From the entries below, transcribe exactly the lines between the line holding "This is due" and the line holding "We are still", inclusive; skip all other lines.

• [Information]:
-------------------------

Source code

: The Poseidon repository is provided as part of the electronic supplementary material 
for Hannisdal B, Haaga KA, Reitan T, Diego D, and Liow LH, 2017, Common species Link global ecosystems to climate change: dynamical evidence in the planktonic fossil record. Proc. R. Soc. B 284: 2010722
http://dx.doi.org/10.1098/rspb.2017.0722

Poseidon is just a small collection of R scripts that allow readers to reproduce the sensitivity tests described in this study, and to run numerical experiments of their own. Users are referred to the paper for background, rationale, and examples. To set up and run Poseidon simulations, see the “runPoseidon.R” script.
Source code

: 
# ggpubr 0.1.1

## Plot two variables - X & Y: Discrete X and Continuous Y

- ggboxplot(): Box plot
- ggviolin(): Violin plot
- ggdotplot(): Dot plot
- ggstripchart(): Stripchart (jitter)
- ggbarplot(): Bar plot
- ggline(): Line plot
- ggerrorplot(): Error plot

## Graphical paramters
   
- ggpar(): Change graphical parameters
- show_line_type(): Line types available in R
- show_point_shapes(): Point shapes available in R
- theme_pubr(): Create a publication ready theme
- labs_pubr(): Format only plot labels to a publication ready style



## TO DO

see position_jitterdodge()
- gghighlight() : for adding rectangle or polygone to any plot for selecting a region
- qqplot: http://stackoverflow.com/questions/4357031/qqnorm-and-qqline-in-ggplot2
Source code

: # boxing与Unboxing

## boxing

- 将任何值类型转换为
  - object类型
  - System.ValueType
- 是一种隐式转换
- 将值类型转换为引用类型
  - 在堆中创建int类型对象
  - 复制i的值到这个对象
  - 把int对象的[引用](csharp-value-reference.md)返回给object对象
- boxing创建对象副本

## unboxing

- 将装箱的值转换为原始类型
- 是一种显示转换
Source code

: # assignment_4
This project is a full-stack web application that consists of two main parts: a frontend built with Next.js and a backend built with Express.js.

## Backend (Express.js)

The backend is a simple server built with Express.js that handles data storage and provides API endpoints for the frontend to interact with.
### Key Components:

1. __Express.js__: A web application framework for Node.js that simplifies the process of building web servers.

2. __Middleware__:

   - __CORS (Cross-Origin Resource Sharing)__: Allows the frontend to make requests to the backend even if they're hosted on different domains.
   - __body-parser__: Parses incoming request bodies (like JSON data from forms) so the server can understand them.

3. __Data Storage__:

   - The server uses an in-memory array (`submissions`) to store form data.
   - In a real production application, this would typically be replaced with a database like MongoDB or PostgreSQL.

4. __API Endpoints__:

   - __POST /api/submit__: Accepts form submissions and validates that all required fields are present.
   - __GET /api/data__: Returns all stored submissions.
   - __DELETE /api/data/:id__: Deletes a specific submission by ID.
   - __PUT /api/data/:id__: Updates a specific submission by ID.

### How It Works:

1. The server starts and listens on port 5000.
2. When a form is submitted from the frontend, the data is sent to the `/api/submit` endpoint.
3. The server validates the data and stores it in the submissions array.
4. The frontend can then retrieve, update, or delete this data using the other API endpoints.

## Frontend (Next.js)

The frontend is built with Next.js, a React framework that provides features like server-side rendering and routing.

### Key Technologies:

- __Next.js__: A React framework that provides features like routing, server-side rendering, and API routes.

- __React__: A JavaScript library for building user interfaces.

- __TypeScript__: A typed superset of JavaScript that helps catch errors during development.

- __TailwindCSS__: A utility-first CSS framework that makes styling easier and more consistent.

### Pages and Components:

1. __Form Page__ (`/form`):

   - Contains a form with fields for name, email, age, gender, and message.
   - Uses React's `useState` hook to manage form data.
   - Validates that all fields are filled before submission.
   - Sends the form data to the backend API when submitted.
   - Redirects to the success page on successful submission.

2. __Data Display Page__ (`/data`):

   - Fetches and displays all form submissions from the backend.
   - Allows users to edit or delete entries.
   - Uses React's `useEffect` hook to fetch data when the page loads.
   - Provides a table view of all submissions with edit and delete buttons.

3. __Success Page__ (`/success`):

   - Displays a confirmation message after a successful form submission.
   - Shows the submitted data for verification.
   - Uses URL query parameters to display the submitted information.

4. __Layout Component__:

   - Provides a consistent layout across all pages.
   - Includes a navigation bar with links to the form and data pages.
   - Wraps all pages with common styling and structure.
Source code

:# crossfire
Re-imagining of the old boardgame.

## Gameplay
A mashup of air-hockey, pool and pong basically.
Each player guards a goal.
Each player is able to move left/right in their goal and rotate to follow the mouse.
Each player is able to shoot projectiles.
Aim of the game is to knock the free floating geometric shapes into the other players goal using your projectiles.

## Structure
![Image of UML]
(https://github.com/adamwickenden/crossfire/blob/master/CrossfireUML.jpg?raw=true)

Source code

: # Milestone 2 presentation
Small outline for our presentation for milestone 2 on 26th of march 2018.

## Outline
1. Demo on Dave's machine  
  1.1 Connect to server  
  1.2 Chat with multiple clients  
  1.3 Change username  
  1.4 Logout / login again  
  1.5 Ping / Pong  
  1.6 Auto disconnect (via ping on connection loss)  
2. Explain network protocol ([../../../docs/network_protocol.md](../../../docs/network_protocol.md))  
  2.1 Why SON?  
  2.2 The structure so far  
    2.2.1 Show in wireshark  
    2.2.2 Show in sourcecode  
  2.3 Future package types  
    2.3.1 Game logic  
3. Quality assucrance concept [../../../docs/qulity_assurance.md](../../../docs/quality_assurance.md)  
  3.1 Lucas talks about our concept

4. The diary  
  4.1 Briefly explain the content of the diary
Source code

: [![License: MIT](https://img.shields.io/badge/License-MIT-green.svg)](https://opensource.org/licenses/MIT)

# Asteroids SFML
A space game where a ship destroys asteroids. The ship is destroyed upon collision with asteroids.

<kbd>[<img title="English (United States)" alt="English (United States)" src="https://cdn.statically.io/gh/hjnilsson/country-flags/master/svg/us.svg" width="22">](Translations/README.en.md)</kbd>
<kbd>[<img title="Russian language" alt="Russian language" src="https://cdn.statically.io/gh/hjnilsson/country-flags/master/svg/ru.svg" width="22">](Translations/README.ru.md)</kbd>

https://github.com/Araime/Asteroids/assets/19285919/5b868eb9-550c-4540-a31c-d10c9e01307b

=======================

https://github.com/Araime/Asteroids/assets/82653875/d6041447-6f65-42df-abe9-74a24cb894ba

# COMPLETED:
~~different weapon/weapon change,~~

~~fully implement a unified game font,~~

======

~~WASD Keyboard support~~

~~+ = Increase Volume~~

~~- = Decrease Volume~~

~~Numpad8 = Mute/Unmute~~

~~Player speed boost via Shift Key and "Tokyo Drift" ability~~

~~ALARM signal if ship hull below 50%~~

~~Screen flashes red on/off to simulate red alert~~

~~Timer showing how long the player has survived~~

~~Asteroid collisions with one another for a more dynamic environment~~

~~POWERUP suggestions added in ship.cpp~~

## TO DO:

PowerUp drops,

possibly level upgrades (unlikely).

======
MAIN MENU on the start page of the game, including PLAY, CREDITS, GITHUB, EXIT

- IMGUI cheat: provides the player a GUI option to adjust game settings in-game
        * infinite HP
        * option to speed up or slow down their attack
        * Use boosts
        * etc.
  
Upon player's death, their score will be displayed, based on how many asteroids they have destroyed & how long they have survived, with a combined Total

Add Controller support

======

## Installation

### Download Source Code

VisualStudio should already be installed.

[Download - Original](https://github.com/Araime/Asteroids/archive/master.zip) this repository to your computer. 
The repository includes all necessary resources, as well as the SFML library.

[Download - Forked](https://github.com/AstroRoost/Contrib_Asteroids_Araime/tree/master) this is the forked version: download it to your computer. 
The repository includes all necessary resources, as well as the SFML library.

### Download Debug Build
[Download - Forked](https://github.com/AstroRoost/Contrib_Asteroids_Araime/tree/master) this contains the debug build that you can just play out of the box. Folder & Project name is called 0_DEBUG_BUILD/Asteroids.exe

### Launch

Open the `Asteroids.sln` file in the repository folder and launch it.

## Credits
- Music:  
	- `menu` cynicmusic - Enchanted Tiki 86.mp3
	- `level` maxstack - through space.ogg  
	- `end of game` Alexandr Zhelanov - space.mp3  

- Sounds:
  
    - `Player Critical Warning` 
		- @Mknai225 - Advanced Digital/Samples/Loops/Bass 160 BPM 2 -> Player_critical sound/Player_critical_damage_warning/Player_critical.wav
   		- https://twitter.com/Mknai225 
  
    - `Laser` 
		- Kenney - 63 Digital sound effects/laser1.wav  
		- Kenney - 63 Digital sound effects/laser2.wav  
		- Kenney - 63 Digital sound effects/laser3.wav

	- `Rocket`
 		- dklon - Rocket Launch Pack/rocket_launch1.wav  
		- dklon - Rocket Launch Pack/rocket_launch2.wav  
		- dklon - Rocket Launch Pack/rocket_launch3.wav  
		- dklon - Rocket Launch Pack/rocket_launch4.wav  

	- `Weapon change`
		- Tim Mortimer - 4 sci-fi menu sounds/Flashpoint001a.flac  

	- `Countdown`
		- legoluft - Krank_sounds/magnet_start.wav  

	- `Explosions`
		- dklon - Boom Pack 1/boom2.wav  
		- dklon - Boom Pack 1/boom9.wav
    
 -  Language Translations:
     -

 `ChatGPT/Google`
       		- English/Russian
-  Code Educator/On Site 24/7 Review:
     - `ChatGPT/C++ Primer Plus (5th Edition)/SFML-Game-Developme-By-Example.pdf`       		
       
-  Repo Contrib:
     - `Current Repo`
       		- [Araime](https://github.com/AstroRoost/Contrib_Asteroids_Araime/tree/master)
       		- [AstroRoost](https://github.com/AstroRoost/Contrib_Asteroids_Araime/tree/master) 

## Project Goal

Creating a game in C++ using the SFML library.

-------------------------

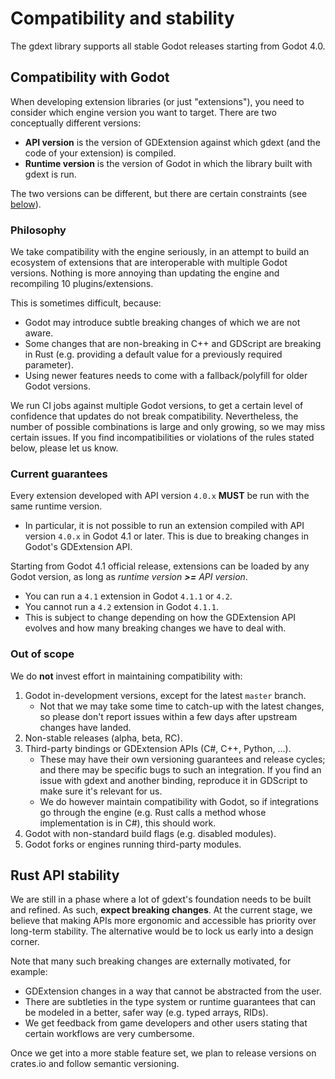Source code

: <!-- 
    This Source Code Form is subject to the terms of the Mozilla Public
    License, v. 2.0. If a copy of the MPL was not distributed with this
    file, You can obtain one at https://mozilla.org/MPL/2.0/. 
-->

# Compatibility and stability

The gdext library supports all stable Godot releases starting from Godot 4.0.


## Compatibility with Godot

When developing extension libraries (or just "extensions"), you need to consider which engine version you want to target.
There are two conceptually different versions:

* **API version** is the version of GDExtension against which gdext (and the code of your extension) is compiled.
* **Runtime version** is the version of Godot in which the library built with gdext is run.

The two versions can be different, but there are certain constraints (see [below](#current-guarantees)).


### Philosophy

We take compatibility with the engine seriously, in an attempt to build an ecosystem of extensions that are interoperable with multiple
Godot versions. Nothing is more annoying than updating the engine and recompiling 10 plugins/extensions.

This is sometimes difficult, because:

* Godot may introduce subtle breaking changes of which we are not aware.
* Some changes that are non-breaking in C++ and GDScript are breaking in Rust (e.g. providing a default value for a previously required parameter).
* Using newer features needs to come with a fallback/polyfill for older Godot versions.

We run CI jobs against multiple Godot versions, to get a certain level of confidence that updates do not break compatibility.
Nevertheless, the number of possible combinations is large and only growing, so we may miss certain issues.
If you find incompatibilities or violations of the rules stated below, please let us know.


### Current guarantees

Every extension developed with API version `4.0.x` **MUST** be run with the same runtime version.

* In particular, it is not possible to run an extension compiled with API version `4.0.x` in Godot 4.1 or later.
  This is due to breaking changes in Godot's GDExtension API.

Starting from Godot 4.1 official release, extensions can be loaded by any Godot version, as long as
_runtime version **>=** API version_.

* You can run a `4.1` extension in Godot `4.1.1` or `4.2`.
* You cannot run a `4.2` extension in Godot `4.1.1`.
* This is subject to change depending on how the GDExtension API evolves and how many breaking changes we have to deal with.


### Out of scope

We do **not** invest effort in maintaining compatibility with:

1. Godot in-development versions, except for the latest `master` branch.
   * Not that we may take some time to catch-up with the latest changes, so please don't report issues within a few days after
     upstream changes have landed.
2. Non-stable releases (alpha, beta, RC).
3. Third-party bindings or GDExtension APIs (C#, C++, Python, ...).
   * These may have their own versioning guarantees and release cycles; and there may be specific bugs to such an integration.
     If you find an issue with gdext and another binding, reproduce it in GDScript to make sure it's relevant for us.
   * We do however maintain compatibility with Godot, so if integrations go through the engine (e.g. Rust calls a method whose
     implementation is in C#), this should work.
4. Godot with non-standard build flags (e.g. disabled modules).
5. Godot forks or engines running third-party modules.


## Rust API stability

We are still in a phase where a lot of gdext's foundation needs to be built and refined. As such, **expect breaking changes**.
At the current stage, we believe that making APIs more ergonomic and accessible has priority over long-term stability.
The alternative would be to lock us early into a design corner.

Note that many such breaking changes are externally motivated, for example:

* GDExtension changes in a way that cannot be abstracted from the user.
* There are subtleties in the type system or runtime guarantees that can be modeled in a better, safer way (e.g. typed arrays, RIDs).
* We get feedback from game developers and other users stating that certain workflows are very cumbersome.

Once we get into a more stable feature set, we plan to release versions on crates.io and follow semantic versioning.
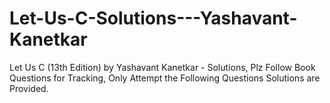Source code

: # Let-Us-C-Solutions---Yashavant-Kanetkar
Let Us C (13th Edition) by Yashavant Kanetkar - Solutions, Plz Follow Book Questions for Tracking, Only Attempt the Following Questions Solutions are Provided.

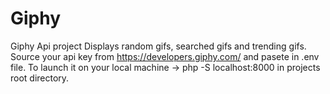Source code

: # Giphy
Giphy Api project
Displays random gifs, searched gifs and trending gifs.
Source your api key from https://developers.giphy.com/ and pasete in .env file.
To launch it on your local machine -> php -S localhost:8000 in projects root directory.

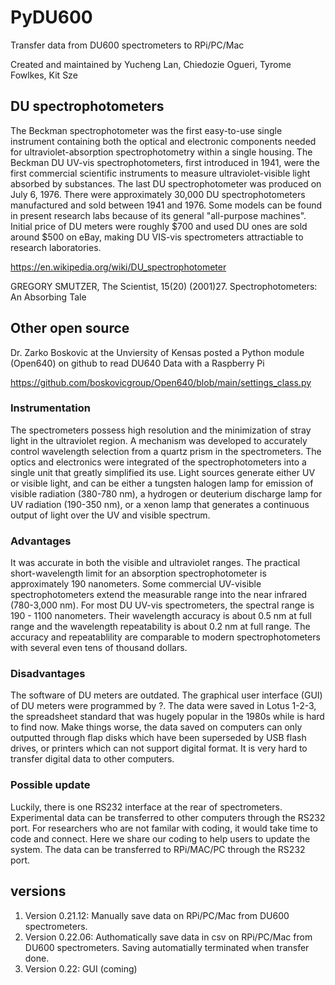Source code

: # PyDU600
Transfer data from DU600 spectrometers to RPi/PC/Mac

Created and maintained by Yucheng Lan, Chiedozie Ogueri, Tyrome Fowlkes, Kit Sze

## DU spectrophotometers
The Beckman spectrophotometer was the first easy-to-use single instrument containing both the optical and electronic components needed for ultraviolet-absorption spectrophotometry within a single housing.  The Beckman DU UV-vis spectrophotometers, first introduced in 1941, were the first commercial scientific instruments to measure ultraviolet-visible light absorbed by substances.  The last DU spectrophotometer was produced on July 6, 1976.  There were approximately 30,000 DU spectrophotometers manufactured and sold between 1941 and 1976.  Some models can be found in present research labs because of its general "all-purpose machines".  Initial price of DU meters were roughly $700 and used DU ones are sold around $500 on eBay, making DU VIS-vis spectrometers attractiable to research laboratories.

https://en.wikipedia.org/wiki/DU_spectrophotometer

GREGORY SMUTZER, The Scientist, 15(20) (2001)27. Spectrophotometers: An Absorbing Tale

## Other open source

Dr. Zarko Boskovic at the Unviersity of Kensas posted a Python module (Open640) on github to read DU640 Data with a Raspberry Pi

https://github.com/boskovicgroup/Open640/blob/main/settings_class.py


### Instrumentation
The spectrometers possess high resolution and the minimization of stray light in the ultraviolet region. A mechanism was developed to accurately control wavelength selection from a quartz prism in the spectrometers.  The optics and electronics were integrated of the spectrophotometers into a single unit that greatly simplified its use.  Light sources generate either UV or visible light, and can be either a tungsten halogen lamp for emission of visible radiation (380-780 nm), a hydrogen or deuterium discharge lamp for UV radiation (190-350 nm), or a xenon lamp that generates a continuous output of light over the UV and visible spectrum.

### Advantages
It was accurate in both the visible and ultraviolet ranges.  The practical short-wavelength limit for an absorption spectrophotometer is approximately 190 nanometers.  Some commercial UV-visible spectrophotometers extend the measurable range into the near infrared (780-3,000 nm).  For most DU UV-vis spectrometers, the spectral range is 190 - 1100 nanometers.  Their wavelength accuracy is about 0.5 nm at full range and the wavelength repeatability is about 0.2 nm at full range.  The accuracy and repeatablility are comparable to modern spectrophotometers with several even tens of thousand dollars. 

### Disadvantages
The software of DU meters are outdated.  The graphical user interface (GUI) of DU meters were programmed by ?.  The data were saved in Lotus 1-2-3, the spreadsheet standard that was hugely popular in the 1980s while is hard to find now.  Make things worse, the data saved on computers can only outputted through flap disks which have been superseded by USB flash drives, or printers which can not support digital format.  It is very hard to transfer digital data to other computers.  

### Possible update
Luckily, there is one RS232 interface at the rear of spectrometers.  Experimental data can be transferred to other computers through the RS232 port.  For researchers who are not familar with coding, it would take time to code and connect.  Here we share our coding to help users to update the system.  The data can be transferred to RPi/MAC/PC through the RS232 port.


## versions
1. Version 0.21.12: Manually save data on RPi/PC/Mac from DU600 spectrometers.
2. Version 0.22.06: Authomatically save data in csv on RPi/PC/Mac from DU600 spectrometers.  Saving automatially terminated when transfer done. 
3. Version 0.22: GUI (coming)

-------------------------

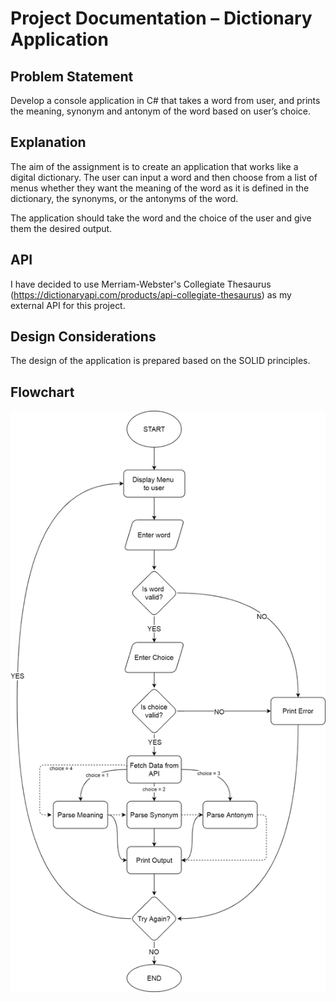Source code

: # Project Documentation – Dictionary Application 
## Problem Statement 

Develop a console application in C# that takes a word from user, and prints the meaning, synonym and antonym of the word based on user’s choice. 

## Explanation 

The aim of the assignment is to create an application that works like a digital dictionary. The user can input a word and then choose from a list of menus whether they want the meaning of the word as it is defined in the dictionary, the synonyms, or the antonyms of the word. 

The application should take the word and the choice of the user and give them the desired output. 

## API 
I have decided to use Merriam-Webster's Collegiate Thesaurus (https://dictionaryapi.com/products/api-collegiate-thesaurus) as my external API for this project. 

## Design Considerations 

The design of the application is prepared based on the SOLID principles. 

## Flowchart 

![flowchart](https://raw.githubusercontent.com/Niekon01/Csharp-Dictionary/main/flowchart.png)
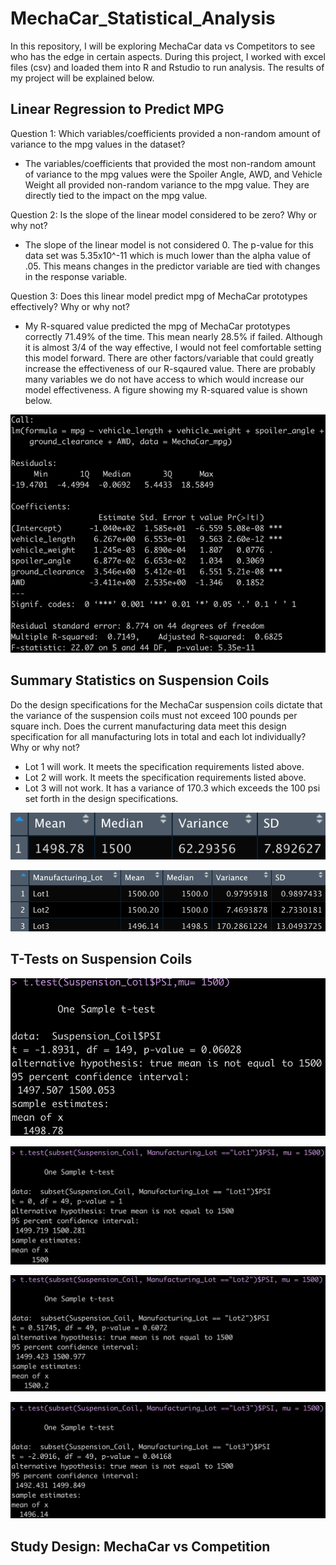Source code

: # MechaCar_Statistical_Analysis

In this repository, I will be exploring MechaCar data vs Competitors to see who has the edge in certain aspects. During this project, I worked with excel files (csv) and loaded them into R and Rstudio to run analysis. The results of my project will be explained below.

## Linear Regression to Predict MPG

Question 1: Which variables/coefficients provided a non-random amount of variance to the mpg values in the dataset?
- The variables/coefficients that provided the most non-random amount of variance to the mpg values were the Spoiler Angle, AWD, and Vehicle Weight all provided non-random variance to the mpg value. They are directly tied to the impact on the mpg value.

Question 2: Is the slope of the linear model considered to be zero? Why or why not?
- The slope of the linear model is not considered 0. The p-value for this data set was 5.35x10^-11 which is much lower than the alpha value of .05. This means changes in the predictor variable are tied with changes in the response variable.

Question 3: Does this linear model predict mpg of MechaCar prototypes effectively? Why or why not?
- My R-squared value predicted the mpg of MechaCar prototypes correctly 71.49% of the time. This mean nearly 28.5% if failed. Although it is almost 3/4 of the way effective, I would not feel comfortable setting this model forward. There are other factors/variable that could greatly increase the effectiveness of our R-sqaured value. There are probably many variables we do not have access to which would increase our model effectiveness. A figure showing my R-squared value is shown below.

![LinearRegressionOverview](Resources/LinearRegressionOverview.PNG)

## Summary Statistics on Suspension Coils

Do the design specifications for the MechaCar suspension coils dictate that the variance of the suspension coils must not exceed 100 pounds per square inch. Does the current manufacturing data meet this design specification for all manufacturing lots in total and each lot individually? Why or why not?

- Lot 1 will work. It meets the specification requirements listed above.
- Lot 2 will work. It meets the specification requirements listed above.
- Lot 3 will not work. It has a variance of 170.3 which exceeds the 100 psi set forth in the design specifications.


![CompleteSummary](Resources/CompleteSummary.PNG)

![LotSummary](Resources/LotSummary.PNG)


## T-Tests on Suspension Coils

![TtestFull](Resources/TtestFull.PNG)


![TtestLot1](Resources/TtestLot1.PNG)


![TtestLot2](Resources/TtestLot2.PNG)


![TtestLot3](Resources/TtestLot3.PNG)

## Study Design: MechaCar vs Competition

-------------------------

• [Answer to the exercise]:
  This is due to breaking changes in Godot's GDExtension API.

Starting from Godot 4.1 official release, extensions can be loaded by any Godot version, as long as
_runtime version **>=** API version_.

* You can run a `4.1` extension in Godot `4.1.1` or `4.2`.
* You cannot run a `4.2` extension in Godot `4.1.1`.
* This is subject to change depending on how the GDExtension API evolves and how many breaking changes we have to deal with.


### Out of scope

We do **not** invest effort in maintaining compatibility with:

1. Godot in-development versions, except for the latest `master` branch.
   * Not that we may take some time to catch-up with the latest changes, so please don't report issues within a few days after
     upstream changes have landed.
2. Non-stable releases (alpha, beta, RC).
3. Third-party bindings or GDExtension APIs (C#, C++, Python, ...).
   * These may have their own versioning guarantees and release cycles; and there may be specific bugs to such an integration.
     If you find an issue with gdext and another binding, reproduce it in GDScript to make sure it's relevant for us.
   * We do however maintain compatibility with Godot, so if integrations go through the engine (e.g. Rust calls a method whose
     implementation is in C#), this should work.
4. Godot with non-standard build flags (e.g. disabled modules).
5. Godot forks or engines running third-party modules.


## Rust API stability

We are still in a phase where a lot of gdext's foundation needs to be built and refined. As such, **expect breaking changes**.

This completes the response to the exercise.